# 1. TOP INDUSTRIES BY NUMBER OF COMPANIES

In [3]:
import pandas as pd 
import plotly.express as px

df = pd.read_csv("INC 5000 Companies 2019.csv")
industry_counts = df['industry'].value_counts().nlargest(10).reset_index()
industry_counts.columns = ['industry', 'Company Count']

fig = px.bar(industry_counts, x='Company Count', y='industry', orientation='h',
             title='Top 10 Industries by Number of Companies')
fig.show()


# 2. STATE-WISE COMPANY DISTRIBUTION

In [35]:
state_counts = df['state'].value_counts().reset_index()
state_counts.columns = ['state', 'Company Count']

fig = px.choropleth(state_counts, locations='state', locationmode="USA-states",
                    color='Company Count', scope="usa",
                    title='Number of Companies by state')
fig.show()

# 3. INDUSTRY-WISE AVERAGE GROWTH RATES

In [36]:
industry_growth = df.groupby('industry')['growth_%'].mean().nlargest(10).reset_index()

fig = px.bar(industry_growth, x='industry', y='growth_%',
             title='Top 10 Industries by Average Growth Rate')
fig.update_xaxes(tickangle=45)
fig.show()

#  4. REVENUE vs. GROWTH RATE RELATIONSHIP 

In [37]:
fig = px.scatter(df, x='revenue', y='growth_%', hover_data=['name'],
                 title='Revenue vs Growth Rate')
fig.show()

# 5. TOP 10 COMPANIES BY REVENUE

In [38]:
top_revenue = df[['name', 'revenue']].sort_values(by='revenue', ascending=False).head(10)

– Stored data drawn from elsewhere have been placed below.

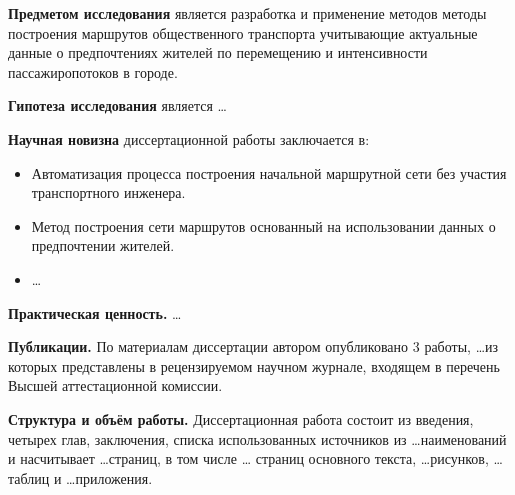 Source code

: \textbf{Предметом исследования} является разработка и применение методов методы построения маршрутов 
общественного транспорта учитывающие актуальные данные о предпочтениях жителей по перемещению и 
интенсивности пассажиропотоков в городе.

\textbf{Гипотеза исследования} является \ldots

\textbf{Научная новизна} диссертационной работы заключается в:
\begin{itemize}
    \item Автоматизация процесса построения начальной маршрутной сети без участия транспортного инженера.
    \item Метод построения сети маршрутов основанный на использовании данных о предпочтении жителей.
    \item \ldots
\end{itemize}

\textbf{Практическая ценность.} \ldots

\textbf{Публикации.} По материалам диссертации автором опубликовано 3 работы, \ldots из которых представлены 
в рецензируемом научном журнале, входящем в перечень Высшей аттестационной комиссии. 

\textbf{Структура и объём работы.} Диссертационная работа состоит из введения, четырех глав, заключения, 
списка использованных источников из \ldots наименований и насчитывает \ldots страниц, в том числе \ldots 
страниц основного текста, \ldots рисунков, \ldots таблиц и \ldots приложения.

fig = px.bar(top_revenue, x='revenue', y='name', orientation='h',
             title='Top 10 Companies by Revenue')
fig.show()


# 6. YEAR FOUNDED TREND

In [39]:
founded_counts = df['founded'].value_counts().sort_index()

fig = px.line(x=founded_counts.index, y=founded_counts.values,
              labels={'x': 'founded in year', 'y': 'Number of Companies'},
              title='Companies by Year Founded')

fig.update_xaxes(range=[1850, 2050],  
                  dtick=50)           

fig.show()

# 1. T-Test: Are younger companies growing faster than older ones?


In [40]:
from scipy.stats import ttest_ind

df['Company Age'] = 2019 - df['founded']

young = df[df['Company Age'] <= 5]['growth_%']
old = df[df['Company Age'] > 5]['growth_%']

t_stat, p_val = ttest_ind(young, old, nan_policy='omit')

print(f"T-statistic: {t_stat:.3f}, P-value: {p_val:.3f}")


T-statistic: 22.485, P-value: 0.000


#  2. Chi-Square Test: Is company distribution independent of state?

In [41]:
from scipy.stats import chisquare

state_counts = df['state'].value_counts()
expected = [state_counts.sum() / len(state_counts)] * len(state_counts)

chi_stat, p_val = chisquare(f_obs=state_counts.values, f_exp=expected)

print(f"Chi-square Statistic: {chi_stat:.3f}, P-value: {p_val:.3f}")



Chi-square Statistic: 9152.528, P-value: 0.000


# 3. Z-Test: Is the average revenue of Health companies higher than the dataset average?

In [42]:
def convert_revenue(value):
    try:
        if 'Million' in value:
            return float(value.replace(' Million', '').replace(',', ''))
        elif 'Billion' in value:
            return float(value.replace(' Billion', '').replace(',', '')) * 1000
        else:
            return float(value.replace(',', ''))  
    except:
        return None  


df['revenue'] = df['revenue'].astype(str).apply(convert_revenue)

from statsmodels.stats.weightstats import ztest

health_revenue = df[df['industry'] == 'Health']['revenue']
overall_mean = df['revenue'].mean()

# Z-test
z_stat, p_val = ztest(health_revenue, value=overall_mean, alternative='larger')

print(f"Z-statistic: {z_stat:.3f}, P-value: {p_val:.3f}")


Z-statistic: 1.026, P-value: 0.152